Insomma, la Nato è un’alleanza difensiva: in base a quale legittimazione potrebbe intervenire a migliaia di chilometri di distanza dai suoi territori, senza un proprio Stato membro attaccato, e al fianco dell’aggressore, codici di diritto internazionale alla mano. Anche perché alla domanda su quale aiuto si aspettasse, Trump è abbastanza sincero: «Qualsiasi cosa serva», comprese «persone che eliminino alcuni elementi pericolosi che si trovano lungo la costa». Non solo navi di scorta alle petroliere o dragamine di cui le marine europee sono ben fornite, quindi, ma anche commando che svolgano vere e proprie operazioni sul campo.

Una richiesta esplicita, ma anche una reazione immediata che Trump non si attendeva. «Sono molto sorpreso – ha replicato ore dopo, rivolto soprattutto ai britannici -. Ho chiesto aiuto non perché abbiamo bisogno di loro, ma perché voglio vedere come reagiscono. Ho sempre detto che, quando avremmo avuto bisogno, loro non ci avrebbero protetto». Una soluzione improntata alla mediazione era stata avanzata dall’Alta rappresentante Ue Kaja Kallas, cioè un’estensione al Golfo dell’operazione Aspides, attiva nel Mar Rosso a difesa dagli assalti degli houthi yemeniti, ma ha subito suscitato i dubbi dei ministri dei Ventisette, insolitamente uniti e favorevoli a un più prudenziale (e salutare) rafforzamento della missione attuale. Una linea, stavolta, benedetta anche da Giorgia Meloni senza se e senza ma: «Intervenire a Hormuz sarebbe oggettivamente un passo avanti verso il coinvolgimento».  
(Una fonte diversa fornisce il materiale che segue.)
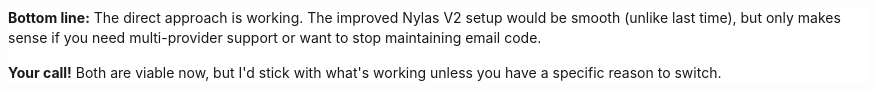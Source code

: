 
**Bottom line:** The direct approach is working. The improved Nylas V2 setup would be smooth (unlike last time), but only makes sense if you need multi-provider support or want to stop maintaining email code.

**Your call!** Both are viable now, but I'd stick with what's working unless you have a specific reason to switch.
Impossibile poi sottacere le frizioni che da mesi esistono all’interno della Nato, con Trump intento a rivendicare la Groenlandia (che è territorio dell’alleata Danimarca), a sottovalutare il ruolo svolto dai soldati della coalizione atlantica in Afghanistan, con 457 caduti solo tra i britannici, a provocare un po’ tutti chiedendone l’intervento contro gli immigrati illegali dal Messico. Fino alla guerra dichiarata all’Iran senza avvertire i leader europei e alla sospensione delle sanzioni petrolifere alla Russia, nonostante la contrarietà «di sei dei sette Paesi del G7». Parola del cancelliere tedesco Frederich Mertz. 

Nelle dichiarazioni del presidente americano al Financial Times, però, è già contenuta la possibile ripercussione: «Siamo stati molto gentili. Non eravamo obbligati ad aiutarli con l’Ucraina. L’Ucraina è a migliaia di chilometri da noi…». Ed è questo che adesso i più avveduti tra gli europei temono: la trappola ai danni di Zelensky, l’occasione per sfilarsi, dando come sempre la colpa a qualcun’altro.